━━━━━ MATERIAL PROVIDED

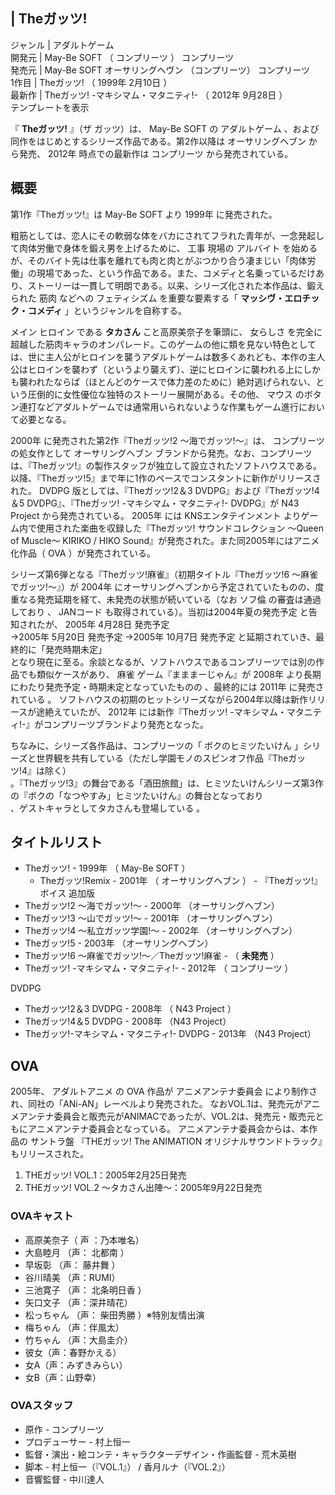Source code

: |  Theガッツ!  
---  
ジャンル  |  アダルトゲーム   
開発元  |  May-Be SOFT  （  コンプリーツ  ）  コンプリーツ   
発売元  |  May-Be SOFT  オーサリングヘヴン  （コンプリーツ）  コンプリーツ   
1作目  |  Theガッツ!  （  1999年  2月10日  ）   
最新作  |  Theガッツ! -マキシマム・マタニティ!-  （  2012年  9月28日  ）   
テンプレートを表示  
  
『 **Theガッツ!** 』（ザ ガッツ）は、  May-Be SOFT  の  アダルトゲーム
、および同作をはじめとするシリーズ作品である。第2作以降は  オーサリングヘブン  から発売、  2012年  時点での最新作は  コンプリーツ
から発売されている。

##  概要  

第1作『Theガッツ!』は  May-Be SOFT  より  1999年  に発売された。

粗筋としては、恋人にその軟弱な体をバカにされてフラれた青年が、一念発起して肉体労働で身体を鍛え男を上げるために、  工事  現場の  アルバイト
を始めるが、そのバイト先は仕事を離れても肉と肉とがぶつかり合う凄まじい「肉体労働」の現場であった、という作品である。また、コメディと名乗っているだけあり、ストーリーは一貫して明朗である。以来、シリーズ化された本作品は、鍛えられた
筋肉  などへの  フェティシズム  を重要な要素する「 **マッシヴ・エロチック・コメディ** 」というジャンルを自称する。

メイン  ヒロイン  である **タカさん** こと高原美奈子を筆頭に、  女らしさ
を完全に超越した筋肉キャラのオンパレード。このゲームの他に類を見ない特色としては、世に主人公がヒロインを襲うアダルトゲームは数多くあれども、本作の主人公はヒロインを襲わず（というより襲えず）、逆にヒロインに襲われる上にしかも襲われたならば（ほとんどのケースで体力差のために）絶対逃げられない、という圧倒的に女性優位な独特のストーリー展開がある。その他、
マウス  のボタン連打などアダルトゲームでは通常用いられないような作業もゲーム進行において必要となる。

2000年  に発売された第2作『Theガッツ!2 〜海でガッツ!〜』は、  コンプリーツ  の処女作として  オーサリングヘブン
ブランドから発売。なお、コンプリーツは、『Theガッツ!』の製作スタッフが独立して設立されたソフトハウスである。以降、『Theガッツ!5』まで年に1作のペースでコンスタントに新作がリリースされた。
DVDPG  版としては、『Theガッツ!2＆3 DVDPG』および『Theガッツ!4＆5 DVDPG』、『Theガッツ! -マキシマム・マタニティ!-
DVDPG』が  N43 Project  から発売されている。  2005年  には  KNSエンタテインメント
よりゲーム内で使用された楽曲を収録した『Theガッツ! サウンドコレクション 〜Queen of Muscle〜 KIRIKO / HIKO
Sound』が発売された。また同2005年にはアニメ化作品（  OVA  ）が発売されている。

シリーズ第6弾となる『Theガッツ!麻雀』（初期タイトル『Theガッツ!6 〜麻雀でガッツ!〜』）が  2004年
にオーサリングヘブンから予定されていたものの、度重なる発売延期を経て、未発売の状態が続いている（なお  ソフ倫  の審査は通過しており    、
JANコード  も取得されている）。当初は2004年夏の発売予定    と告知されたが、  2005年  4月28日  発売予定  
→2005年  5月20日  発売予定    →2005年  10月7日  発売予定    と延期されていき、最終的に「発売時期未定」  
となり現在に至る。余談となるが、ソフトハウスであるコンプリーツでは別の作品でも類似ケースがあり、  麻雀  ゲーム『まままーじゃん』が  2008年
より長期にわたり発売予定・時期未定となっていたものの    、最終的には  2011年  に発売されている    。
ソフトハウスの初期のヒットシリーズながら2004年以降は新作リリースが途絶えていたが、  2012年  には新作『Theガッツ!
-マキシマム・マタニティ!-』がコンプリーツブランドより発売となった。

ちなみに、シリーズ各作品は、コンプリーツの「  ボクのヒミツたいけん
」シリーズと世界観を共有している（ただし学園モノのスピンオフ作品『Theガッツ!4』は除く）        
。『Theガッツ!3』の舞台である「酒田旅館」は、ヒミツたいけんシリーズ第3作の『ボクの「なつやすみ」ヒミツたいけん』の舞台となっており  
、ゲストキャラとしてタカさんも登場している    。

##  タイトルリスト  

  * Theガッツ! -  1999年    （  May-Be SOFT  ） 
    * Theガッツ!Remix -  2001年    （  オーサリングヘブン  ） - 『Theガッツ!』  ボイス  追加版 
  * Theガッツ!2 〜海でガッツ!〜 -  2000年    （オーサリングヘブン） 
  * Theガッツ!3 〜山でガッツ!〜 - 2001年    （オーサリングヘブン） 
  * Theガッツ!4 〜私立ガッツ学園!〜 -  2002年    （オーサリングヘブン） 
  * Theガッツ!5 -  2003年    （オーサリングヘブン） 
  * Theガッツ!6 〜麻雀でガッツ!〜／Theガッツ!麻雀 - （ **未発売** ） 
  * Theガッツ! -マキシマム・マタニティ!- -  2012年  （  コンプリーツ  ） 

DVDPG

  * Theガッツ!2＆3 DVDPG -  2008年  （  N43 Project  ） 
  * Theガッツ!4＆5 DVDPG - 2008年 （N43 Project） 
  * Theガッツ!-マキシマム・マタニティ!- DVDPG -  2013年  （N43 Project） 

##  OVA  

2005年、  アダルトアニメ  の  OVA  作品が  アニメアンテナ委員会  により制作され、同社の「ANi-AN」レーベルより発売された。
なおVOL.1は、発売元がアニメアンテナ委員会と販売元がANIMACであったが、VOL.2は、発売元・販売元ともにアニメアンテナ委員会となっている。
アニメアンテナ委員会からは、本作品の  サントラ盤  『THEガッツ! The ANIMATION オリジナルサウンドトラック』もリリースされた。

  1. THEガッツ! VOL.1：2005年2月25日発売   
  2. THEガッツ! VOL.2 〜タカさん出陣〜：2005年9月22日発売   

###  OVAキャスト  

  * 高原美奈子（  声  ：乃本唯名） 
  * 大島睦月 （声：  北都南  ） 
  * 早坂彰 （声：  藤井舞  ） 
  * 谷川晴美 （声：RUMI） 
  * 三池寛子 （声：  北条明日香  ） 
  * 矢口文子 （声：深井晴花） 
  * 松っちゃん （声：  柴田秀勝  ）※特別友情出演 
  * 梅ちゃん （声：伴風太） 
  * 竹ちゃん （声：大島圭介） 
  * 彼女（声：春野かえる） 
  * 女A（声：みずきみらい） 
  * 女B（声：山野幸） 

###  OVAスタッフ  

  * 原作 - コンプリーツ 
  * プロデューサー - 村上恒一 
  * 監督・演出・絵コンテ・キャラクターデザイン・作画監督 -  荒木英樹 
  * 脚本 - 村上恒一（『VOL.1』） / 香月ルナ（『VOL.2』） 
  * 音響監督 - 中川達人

━━━━━━━━━━

[TO DO]:
Within the data, how many lines hold "マタニティ"? Respond with only the number.

[ANSWER TO THIS EXERCISE]:
5